February 4th, 2010 by Thando

Native Nostalgia Author of Native NostalgiaJacob Dlamini names no names in this article about South Africa’s latest high-profile and controversial appointment to its diplomatic corps (our guess: he’s writing about a certain homophobe due for a sojourn in Uganda), but he does question what exactly the prerequisites are for representing South Africa abroad. Racism and bigotry, he muses, don’t seem to be considered to be reasons for disqualification. But what about insanity?

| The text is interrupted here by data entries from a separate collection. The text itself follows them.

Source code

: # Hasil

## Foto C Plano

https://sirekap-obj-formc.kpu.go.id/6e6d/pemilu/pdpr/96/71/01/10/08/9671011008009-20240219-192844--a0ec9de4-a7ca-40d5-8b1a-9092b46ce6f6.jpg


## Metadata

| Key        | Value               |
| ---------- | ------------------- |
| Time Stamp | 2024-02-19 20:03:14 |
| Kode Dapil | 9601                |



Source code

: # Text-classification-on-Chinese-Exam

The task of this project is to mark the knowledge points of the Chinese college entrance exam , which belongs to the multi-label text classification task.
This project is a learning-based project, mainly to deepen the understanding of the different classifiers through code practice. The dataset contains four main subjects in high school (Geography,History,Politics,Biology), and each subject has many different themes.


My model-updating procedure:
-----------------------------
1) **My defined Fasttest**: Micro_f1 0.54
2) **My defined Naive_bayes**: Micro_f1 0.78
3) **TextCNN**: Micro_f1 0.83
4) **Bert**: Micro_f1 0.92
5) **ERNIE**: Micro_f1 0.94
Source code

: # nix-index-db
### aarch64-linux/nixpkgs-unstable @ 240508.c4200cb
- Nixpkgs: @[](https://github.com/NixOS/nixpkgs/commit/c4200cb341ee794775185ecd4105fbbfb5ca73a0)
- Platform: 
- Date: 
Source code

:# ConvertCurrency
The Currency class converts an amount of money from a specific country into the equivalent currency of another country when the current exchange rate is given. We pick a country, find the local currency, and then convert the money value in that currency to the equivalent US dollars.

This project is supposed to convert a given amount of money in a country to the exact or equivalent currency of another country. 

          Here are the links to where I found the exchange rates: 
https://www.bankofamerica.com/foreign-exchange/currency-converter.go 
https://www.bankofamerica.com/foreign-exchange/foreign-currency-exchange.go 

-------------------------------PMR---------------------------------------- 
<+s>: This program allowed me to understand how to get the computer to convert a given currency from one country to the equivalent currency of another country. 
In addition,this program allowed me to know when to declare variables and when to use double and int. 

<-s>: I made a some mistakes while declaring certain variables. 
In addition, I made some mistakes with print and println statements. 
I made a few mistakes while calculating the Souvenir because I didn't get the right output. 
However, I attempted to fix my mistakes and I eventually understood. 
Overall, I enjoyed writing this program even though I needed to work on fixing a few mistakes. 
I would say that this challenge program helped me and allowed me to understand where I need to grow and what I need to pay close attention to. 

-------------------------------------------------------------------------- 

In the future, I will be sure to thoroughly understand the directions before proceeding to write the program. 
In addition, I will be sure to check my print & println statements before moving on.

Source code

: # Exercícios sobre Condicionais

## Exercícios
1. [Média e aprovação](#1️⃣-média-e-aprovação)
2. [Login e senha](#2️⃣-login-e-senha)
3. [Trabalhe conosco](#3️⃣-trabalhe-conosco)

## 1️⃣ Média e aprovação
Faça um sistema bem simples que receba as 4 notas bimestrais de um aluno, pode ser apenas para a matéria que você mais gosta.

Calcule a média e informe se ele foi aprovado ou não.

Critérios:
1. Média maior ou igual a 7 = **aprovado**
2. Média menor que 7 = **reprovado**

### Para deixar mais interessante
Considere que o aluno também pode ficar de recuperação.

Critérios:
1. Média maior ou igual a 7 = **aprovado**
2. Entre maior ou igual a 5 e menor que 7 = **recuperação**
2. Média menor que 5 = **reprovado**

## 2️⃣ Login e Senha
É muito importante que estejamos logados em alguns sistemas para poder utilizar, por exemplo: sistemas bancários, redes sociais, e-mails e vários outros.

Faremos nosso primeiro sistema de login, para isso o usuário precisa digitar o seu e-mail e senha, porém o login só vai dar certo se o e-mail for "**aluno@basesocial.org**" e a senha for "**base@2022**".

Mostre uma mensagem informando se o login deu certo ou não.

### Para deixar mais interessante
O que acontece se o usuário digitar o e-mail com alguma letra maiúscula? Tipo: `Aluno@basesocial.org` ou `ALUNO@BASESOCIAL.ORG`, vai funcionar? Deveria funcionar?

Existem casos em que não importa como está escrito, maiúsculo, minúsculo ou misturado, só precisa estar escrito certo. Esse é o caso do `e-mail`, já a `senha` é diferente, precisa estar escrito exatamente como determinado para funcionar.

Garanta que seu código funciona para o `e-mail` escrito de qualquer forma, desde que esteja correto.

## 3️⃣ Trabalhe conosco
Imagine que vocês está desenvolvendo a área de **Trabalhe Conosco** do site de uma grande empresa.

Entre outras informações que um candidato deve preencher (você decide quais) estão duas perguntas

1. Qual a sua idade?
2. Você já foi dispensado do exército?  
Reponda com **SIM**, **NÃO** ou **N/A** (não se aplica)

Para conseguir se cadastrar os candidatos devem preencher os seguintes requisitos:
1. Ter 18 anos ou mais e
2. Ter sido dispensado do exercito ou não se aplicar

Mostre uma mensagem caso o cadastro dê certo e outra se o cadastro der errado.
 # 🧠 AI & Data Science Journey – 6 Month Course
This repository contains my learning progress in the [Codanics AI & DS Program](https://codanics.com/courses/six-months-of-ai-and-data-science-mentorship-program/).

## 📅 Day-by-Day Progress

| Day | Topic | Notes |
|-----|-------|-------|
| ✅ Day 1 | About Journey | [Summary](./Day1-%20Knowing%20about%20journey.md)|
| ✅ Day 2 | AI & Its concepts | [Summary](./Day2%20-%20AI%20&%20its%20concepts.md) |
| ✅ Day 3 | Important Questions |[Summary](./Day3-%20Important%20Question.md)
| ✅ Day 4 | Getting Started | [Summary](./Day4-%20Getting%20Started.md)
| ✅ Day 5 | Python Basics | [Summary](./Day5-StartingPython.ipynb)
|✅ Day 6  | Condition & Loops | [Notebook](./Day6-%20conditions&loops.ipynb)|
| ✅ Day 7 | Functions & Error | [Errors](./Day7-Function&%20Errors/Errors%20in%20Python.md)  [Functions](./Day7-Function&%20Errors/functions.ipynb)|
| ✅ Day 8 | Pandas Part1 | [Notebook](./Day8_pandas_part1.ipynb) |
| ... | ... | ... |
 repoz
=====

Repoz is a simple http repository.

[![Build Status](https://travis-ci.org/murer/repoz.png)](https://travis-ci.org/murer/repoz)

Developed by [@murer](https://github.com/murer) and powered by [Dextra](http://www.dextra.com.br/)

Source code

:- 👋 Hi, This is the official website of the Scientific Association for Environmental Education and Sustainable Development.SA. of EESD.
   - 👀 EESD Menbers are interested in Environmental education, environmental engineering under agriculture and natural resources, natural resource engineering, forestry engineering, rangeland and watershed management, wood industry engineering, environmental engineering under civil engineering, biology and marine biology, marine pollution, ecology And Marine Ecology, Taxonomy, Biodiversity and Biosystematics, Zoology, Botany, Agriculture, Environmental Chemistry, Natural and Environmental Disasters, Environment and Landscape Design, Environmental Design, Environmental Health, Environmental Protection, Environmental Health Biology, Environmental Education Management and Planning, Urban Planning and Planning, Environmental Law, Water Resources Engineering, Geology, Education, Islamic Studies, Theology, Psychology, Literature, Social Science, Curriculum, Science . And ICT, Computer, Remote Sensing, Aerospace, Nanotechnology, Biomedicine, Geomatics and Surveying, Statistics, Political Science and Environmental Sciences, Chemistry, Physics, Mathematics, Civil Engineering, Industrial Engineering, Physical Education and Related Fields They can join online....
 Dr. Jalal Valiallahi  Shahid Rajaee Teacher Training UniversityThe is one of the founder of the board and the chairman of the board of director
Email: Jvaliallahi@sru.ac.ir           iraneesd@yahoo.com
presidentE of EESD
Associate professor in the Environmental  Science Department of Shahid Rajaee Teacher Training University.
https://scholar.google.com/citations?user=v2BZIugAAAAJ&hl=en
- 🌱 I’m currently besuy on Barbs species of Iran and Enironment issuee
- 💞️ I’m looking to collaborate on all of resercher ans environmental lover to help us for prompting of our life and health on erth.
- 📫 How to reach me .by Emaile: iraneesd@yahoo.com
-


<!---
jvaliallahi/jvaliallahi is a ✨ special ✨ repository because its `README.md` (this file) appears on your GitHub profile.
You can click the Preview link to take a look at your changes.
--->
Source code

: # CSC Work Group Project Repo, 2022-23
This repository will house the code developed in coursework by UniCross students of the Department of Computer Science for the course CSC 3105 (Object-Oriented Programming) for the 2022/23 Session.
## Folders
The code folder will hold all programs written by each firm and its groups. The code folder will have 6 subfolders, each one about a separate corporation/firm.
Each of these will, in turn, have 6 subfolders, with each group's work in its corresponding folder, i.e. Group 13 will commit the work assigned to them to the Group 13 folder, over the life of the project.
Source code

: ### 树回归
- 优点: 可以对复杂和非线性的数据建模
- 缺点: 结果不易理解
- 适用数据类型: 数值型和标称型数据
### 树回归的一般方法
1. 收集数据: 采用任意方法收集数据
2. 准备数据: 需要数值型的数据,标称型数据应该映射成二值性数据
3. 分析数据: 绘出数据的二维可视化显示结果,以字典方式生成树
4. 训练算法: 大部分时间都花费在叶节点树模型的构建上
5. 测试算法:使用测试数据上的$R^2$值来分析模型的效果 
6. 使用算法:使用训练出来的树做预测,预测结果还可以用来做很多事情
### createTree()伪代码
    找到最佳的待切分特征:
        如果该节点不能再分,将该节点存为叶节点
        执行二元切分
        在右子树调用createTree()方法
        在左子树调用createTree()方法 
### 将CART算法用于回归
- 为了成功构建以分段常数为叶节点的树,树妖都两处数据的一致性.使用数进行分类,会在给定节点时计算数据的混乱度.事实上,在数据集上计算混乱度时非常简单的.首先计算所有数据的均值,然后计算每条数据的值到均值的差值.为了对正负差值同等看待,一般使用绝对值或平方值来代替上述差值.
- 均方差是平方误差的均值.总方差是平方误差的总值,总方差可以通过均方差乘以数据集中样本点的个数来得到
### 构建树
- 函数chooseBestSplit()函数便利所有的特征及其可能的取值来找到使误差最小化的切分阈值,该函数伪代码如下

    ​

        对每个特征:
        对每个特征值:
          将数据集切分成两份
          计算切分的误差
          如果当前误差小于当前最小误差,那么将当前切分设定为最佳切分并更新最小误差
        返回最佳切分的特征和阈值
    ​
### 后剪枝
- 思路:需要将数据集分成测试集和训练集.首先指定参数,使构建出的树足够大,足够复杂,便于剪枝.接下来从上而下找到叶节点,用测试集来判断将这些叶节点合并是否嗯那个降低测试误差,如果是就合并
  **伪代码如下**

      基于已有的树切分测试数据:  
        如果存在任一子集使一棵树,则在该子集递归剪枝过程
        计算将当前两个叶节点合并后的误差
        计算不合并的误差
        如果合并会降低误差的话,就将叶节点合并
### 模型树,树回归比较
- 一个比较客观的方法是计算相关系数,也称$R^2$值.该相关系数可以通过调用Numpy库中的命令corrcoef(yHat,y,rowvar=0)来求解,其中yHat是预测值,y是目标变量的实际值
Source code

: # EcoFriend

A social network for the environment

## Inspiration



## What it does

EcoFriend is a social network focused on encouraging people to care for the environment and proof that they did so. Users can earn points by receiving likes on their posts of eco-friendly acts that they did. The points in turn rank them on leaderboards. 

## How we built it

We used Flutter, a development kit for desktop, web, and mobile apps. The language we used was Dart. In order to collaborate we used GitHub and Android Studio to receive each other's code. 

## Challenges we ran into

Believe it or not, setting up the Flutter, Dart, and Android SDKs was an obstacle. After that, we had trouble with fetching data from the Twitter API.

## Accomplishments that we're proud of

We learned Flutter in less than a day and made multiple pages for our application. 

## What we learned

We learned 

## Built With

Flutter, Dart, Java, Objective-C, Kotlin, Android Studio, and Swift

A COLLEAGUE once showed me a string of text messages he had received from a man who is now being considered for a job as SA’s high commissioner in central Africa somewhere. The texts were manic, crude and downright offensive. They reflected poorly on the writer and suggested a mind that was both troubled and unhinged.

Written in a mixture of English and Sesotho, the texts were nothing but a string of insults. Creative insults too. The author seemed determined to drown his target in a cesspit of vulgarity. Fortunately, the intended victim had a formidable sense of humour and was able to laugh off the insults. In fact, the recipient of the texts felt pity for the sender, who was a good writer and maybe, at one time, a good man.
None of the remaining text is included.